Como mostrou o GLOBO,. O encontro, na noite de quinta-feira, durou cerca de quatro horas e terminou com a decisão majoritária de instaurar uma sindicância para apurar a acusação.
Buzzi participou do início da reunião, mas não permaneceu até o fim. A decisão foi tomada por maioria de votos, 21 favoráveis à abertura e 8 contrários. Dos 33 ministros, 29 votaram: três que estavam ausentes e o próprio Buzzi.
A sindicância terá como objetivo reunir e analisar os documentos já formalizados em outras instâncias, como o boletim de ocorrência registrado pela família da denunciante e cópias de depoimentos prestados no âmbito do CNJ. A comissão também deverá examinar os elementos que já constam nos autos administrativos antes de qualquer deliberação sobre eventuais desdobramentos.
Saiba quem é
Buzzi completou 68 anos nesta quarta-feira e se formou em direito em 1980, em Itajaí (SC). Ele é mestre em Ciência Jurídica e especializado em Direito do Consumo e Instituições Jurídico-Políticas. Em 2002, tomou posse como desembargador. No STJ desde 2011, nomeado pela ex-presidente Dilma Rousseff, Buzzi também é membro do Conselho da Justiça Federal (CJF) e presidente da Turma Nacional de Uniformização, composta por 12 juízes federais.
O magistrado é membro da Comissão Permanente de Divisão e Organização Judiciárias do Estado de Santa Catarina e fundador da União dos Magistrados do Mercosul. Além disso, Buzzi já integrou o Conselho Executivo da Associação dos Magistrados Brasileiros (AMB).
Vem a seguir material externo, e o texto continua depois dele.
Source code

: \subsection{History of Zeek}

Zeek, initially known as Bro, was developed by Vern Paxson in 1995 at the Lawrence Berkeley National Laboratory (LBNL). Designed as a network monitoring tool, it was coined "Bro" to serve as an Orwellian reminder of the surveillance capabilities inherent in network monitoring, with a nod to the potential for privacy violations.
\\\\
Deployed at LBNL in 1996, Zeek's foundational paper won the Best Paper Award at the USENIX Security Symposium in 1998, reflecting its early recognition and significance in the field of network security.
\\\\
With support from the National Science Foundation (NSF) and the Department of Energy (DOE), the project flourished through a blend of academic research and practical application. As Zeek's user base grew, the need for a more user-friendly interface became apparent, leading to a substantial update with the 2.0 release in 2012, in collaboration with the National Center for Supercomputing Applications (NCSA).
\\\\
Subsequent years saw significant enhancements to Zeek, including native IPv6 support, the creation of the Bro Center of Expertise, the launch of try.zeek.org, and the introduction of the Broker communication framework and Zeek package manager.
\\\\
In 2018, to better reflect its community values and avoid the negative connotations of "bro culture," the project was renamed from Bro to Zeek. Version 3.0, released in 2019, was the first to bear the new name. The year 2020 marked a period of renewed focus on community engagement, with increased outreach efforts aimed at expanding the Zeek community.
Em Santa Catarina, Buzzi também já foi presidente do Grupo de Câmaras do Tribunal de Justiça, em 2008, e presidente da Terceira Câmara de Direito Comercial, em 2010. Foi coordenador dos Juizados Especiais do estado entre 2004 e 2010 e supervisor entre 2010 e 2012, além de ter ministrado disciplinas na Universidade do Vale de Itajaí.
Entre suas condecorações, está a Medalha do Mérito Judiciário Catarinense, concedida pelo Tribunal de Justiça de Santa Catarina "em razão dos relevantes serviços" prestados ao estado.